MATTHEWS:  Well, let me ask you, according to the dialogue we‘ve just watched as well as listened to, because we had the sub-scripts on the TV, he was told, this soldier, that the man, the wounded Iraqi, the unarmed wounded Iraqi was lying there from the day before. 

What reason would he have to believe that he was armed and dangerous? 
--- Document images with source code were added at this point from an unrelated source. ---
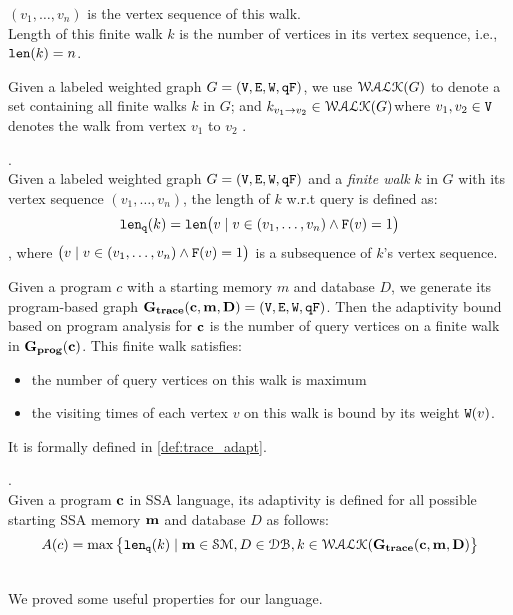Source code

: \documentclass[a4paper,11pt]{article}
\begin{document}
{\begin{defn}
\begin{itemize}
\end{itemize}
$(v_1, \ldots, v_{n})$ is the vertex sequence of this walk.
\\
%
Length of this finite walk $k$ is the number of vertices in its vertex sequence, i.e., $\mathtt{len}(k) = n$.
\end{defn}
%
Given a labeled weighted graph $G = (\mathtt{V}, \mathtt{E}, \mathtt{W}, \mathtt{qF})$, 
we use $\mathcal{WALK}(G)$ to denote a set containing all finite walks $k$ in $G$;
and $k_{v_1 \to v_2} \in \mathcal{WALK}(G)$where $v_1, v_2 \in \mathtt{V}$ denotes the walk from vertex $v_1$ to $v_2$ .
%
%
\begin{defn}.
\label{def:qlen}
\\
Given a labeled weighted graph $G = (\mathtt{V}, \mathtt{E}, \mathtt{W}, \mathtt{qF})$ and a \emph{finite walk} $k$ in $G$ with its vertex sequence $(v_1, \ldots, v_{n})$, the length of $k$ w.r.t query is defined as:
\[
	\mathtt{len}_{\tt q}(k) = \mathtt{len}\big(
	v \mid v \in (v_1, \ldots, v_{n}) \land \mathtt{F}(v) = 1 \big)
\]
, where $\big(v \mid v \in (v_1, \ldots, v_{n}) \land \mathtt{F}(v) = 1 \big)$ is a subsequence of $k$'s vertex sequence.
\end{defn}
%
Given a program $c$ with a starting memory $m$ and database $D$, we generate its program-based graph 
$\bf{G_{trace}}(c, m, D) = (\mathtt{V}, \mathtt{E}, \mathtt{W}, \mathtt{qF})$.
%
Then the adaptivity bound based on program analysis for ${\boldsymbol{\mathbf{c}}}$ is the number of query vertices on a finite walk in $\mathtt{\bf{G_{prog}}}({\boldsymbol{\mathbf{c}}})$. This finite walk satisfies:
%
\begin{itemize}
\item the number of query vertices on this walk is maximum
\item the visiting times of each vertex $v$ on this walk is bound by its weight $\mathtt{W}(v)$.
\end{itemize}
%
It is formally defined in \ref{def:trace_adapt}.
%
\begin{defn}
.
\label{def:trace_adapt}
\\
Given a program ${\boldsymbol{\mathbf{c}}}$ in SSA language, 
its adaptivity is defined for all possible starting SSA memory ${\boldsymbol{\mathbf{m}}}$ and database $D$ as follows:
%
$$
A(c) = \max \big 
\{ \mathtt{len}_{\tt q}(k) \mid {\boldsymbol{\mathbf{m}}} \in \mathcal{SM},D \in \mathcal{DB} , k \in \mathcal{WALK}(\bf{G_{trace}}(c, m, D) \big \} 
$$
\end{defn}
}
\\
%
%
We proved some useful properties for our language.
\\
%
\end{document}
SPINNER:  Well, all of that is speculation, obviously.  I was not there in the mosque when that happened.  I wasn‘t with this particular group of Marines so I would simply be guessing based on my own experience in being with these Marines and soldiers on the battlefield.  It‘s been very difficult, I think, for a lot of the troops to determine who the good guys and the bad guys are.  We know that there are civilians in the city still.  There‘s gun fighting still going on in the city.  And the vetting process to determine, you know, who‘s on their side and who is not has been a difficult one.  I think until we hear from that Marine who actually pulled the trigger, we‘re really not going to know what was in his head when that incident occurred. 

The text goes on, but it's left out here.